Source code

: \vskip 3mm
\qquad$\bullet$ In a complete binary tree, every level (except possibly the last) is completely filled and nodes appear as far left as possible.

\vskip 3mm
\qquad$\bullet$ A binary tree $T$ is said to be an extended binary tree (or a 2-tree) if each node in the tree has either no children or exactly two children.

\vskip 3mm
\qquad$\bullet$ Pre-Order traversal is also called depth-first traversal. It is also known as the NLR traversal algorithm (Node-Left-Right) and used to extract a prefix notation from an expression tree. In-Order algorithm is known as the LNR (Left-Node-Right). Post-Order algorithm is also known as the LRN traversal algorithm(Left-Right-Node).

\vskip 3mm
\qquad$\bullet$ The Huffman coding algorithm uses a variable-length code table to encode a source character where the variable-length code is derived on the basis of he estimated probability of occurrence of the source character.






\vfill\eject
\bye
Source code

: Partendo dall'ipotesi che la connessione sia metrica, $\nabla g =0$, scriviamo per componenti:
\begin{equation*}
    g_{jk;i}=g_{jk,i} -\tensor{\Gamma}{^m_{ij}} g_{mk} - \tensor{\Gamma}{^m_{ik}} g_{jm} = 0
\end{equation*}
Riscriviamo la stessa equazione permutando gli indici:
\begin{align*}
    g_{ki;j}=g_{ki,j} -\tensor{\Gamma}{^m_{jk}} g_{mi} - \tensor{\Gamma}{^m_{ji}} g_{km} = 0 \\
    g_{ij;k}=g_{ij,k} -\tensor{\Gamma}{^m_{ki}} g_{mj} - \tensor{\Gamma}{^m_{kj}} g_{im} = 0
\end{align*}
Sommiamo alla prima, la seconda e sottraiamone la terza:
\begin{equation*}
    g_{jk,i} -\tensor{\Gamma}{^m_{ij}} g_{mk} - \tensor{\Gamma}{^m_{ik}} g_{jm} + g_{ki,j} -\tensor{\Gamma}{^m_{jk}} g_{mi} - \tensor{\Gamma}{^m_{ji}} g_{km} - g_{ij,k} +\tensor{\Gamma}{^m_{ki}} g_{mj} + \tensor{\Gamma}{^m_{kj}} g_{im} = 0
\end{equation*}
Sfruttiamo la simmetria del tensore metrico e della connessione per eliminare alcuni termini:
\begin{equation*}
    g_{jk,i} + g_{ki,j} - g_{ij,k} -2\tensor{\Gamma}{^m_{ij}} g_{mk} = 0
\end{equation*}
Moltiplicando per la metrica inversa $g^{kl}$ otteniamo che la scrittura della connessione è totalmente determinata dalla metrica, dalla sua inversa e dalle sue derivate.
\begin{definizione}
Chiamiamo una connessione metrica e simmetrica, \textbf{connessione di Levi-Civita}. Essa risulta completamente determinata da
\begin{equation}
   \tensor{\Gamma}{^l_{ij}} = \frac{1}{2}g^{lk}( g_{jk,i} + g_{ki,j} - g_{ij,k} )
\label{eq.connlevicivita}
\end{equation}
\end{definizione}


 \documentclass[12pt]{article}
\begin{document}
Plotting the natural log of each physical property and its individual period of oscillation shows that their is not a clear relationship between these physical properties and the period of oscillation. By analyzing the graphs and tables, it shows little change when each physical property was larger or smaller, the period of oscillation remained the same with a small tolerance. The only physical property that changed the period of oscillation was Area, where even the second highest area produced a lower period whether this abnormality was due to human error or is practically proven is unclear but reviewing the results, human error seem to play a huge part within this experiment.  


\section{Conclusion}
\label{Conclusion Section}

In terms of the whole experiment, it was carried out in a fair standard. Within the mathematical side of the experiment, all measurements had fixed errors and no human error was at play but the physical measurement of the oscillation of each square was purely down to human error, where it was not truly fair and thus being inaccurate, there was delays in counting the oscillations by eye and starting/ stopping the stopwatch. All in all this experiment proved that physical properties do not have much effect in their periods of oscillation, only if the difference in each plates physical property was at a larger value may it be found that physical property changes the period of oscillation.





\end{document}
..............................
How to complete this task:
Produce the records once again, exactly as they stand above.

Exercise output:
Source code

: \vskip 3mm
\qquad$\bullet$ In a complete binary tree, every level (except possibly the last) is completely filled and nodes appear as far left as possible.

\vskip 3mm
\qquad$\bullet$ A binary tree $T$ is said to be an extended binary tree (or a 2-tree) if each node in the tree has either no children or exactly two children.

\vskip 3mm
\qquad$\bullet$ Pre-Order traversal is also called depth-first traversal. It is also known as the NLR traversal algorithm (Node-Left-Right) and used to extract a prefix notation from an expression tree. In-Order algorithm is known as the LNR (Left-Node-Right). Post-Order algorithm is also known as the LRN traversal algorithm(Left-Right-Node).

\vskip 3mm
\qquad$\bullet$ The Huffman coding algorithm uses a variable-length code table to encode a source character where the variable-length code is derived on the basis of he estimated probability of occurrence of the source character.






\vfill\eject
\bye
Source code

: Partendo dall'ipotesi che la connessione sia metrica, $\nabla g =0$, scriviamo per componenti:
\begin{equation*}
    g_{jk;i}=g_{jk,i} -\tensor{\Gamma}{^m_{ij}} g_{mk} - \tensor{\Gamma}{^m_{ik}} g_{jm} = 0
\end{equation*}
Riscriviamo la stessa equazione permutando gli indici:
\begin{align*}
    g_{ki;j}=g_{ki,j} -\tensor{\Gamma}{^m_{jk}} g_{mi} - \tensor{\Gamma}{^m_{ji}} g_{km} = 0 \\
    g_{ij;k}=g_{ij,k} -\tensor{\Gamma}{^m_{ki}} g_{mj} - \tensor{\Gamma}{^m_{kj}} g_{im} = 0
\end{align*}
Sommiamo alla prima, la seconda e sottraiamone la terza:
\begin{equation*}
    g_{jk,i} -\tensor{\Gamma}{^m_{ij}} g_{mk} - \tensor{\Gamma}{^m_{ik}} g_{jm} + g_{ki,j} -\tensor{\Gamma}{^m_{jk}} g_{mi} - \tensor{\Gamma}{^m_{ji}} g_{km} - g_{ij,k} +\tensor{\Gamma}{^m_{ki}} g_{mj} + \tensor{\Gamma}{^m_{kj}} g_{im} = 0
\end{equation*}
Sfruttiamo la simmetria del tensore metrico e della connessione per eliminare alcuni termini:
\begin{equation*}
    g_{jk,i} + g_{ki,j} - g_{ij,k} -2\tensor{\Gamma}{^m_{ij}} g_{mk} = 0
\end{equation*}
Moltiplicando per la metrica inversa $g^{kl}$ otteniamo che la scrittura della connessione è totalmente determinata dalla metrica, dalla sua inversa e dalle sue derivate.
\begin{definizione}
Chiamiamo una connessione metrica e simmetrica, \textbf{connessione di Levi-Civita}. Essa risulta completamente determinata da
\begin{equation}
   \tensor{\Gamma}{^l_{ij}} = \frac{1}{2}g^{lk}( g_{jk,i} + g_{ki,j} - g_{ij,k} )
\label{eq.connlevicivita}
\end{equation}
\end{definizione}


 \documentclass[12pt]{article}
\begin{document}
Plotting the natural log of each physical property and its individual period of oscillation shows that their is not a clear relationship between these physical properties and the period of oscillation. By analyzing the graphs and tables, it shows little change when each physical property was larger or smaller, the period of oscillation remained the same with a small tolerance. The only physical property that changed the period of oscillation was Area, where even the second highest area produced a lower period whether this abnormality was due to human error or is practically proven is unclear but reviewing the results, human error seem to play a huge part within this experiment.  


\section{Conclusion}
\label{Conclusion Section}

In terms of the whole experiment, it was carried out in a fair standard. Within the mathematical side of the experiment, all measurements had fixed errors and no human error was at play but the physical measurement of the oscillation of each square was purely down to human error, where it was not truly fair and thus being inaccurate, there was delays in counting the oscillations by eye and starting/ stopping the stopwatch. All in all this experiment proved that physical properties do not have much effect in their periods of oscillation, only if the difference in each plates physical property was at a larger value may it be found that physical property changes the period of oscillation.





\end{document}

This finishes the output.